Sunday, January 30, 2011

Real Wine is for Real Men

Take a look at this sissy:


This is what pops in your mind when you think of the "wine connoisseur", isn't it? You know I'm right. He's a twit, a bore; he thinks he's better than you. Of course he's drinking wine, because it's what boring, self-righteous twits drink.

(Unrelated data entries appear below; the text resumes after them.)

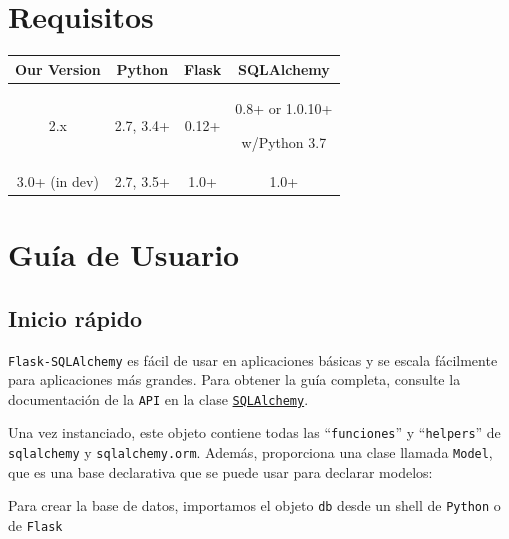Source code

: \documentclass[10pt,letterpaper,notumble]{leaflet}
\begin{document}
    \section{Requisitos}
    
    \begin{tabular}{||c||c||c||c||}
    	\hline
    	\hline
    	\rule[-1ex]{0pt}{2.5ex} Our Version & Python & Flask & SQLAlchemy \\
    	\hline
    	\rule[-1ex]{0pt}{2.5ex} 2.x & 2.7, 3.4+ & 0.12+ &
    	\begin{minipage}[c]{0.25\textwidth}
    		\vspace{0.2cm}
    		\footnotesize{0.8+ or 1.0.10+}
    		
    		w/Python 3.7
    	\end{minipage}
    	 \\
    	\hline
    	\rule[-1ex]{0pt}{2.5ex} 3.0+ (in dev) & 2.7, 3.5+ & 1.0+ & 1.0+ \\
    	\hline
    	\hline
    \end{tabular}
    
    \section{Guía de Usuario}
    
    \subsection{Inicio rápido}
    
    \texttt{Flask-SQLAlchemy} es fácil de usar en aplicaciones básicas y se escala fácilmente para aplicaciones más grandes. Para obtener la guía completa, consulte la documentación de la \texttt{API} en la clase \href{https://flask-sqlalchemy.palletsprojects.com/en/2.x/api/#flask_sqlalchemy.SQLAlchemy}{\texttt{SQLAlchemy}}.
    
    Una vez instanciado, este objeto contiene todas las ``\texttt{funciones}'' y ``\texttt{helpers}'' de \texttt{sqlalchemy} y \texttt{sqlalchemy.orm}. Además, proporciona una clase llamada \texttt{Model}, que es una base declarativa que se puede usar para declarar modelos:
    
    
    
    Para crear la base de datos, importamos el objeto \texttt{db} desde un shell de \texttt{Python} o de \texttt{Flask}
    \vspace*{-0.3cm}
    
\end{document}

To most of you, it's a libation that oozes pretentiousness. There are special glasses. One bottle can cost as much as a night on the town. Drinkers- especially the ones who claim NOT to be snobs- throw out ridiculous descriptions like "essence of tortilla", "persimmon whispers", and "candied antelope". By proxy, wine is a beverage meant to be sipped and savored, rather than knocked back with the intent of easing the pain of 14 hours in a steel mill or 14 years in a hopeless marriage. Beer and liquor: the ironclad choice of barflies, cowboys, and blue collared factory workers. Beer and liquor: real drinks for real men. Right?

Well, what if I told you wine- REAL wine- was so tuff that I misspelled "tough"? What if I demonstrated that wine isn't necessarily made by that jerk who turns his nose at your light beer, but by regular folks with some serious cojones. Sure, their finished product can be elegant and ethereal and sensuous (three more for the horrid "descriptor bin"), but the means to that end are stained with purple juice, gallons of Tecate, the sweat of cellar rats, and the blood of a coyote or two.

I recently read a short account by Christopher Weir called "Cellar Men" in the compilation Travelers' Tales: Adventures in Wine. The story begins at the inception of harvest, with the author creeping between the vines- shotgun in hand- intent on scattering flocks of starlings that are sniping the ever-ripening fruit on 100-year-old Zinfandel vines. What follows is a tale of sleep-deprivation, beer, shoveling mounds of grape must, endless hours of cleaning and sorting and crushing and pressing; weary toil and disasters narrowly avoided. In the end, a dead coyote found in the vineyard is mounted on a nearby fence post... a totem to the primal, grueling, macho nature of winemaking.

Beyond the pages of this book, I've seen the struggle in the eyes of those in the wine world. I recall normally genteel Brent Beecham of Georgia's Montaluce Winery using language more fit for a Tarantino film when I uttered another four-lettered word: "bird". I've seen Ed Thralls' (at the time, interning for Holdredge in Healdsburg, CA) thousand-yard stare, claiming not only extreme soreness of the body, but a pervading "stickiness" from being covered with grape juice.

And the spiders. Oh, the spiders. Every crate of grapes in from the vineyards comes full of them. Or so I'm told. I haven't had the joy of experiencing harvest, but- in a weird way- it seems like something I would love to do, and the reason has nothing to do with a creepy "sticky grape juice" fetish...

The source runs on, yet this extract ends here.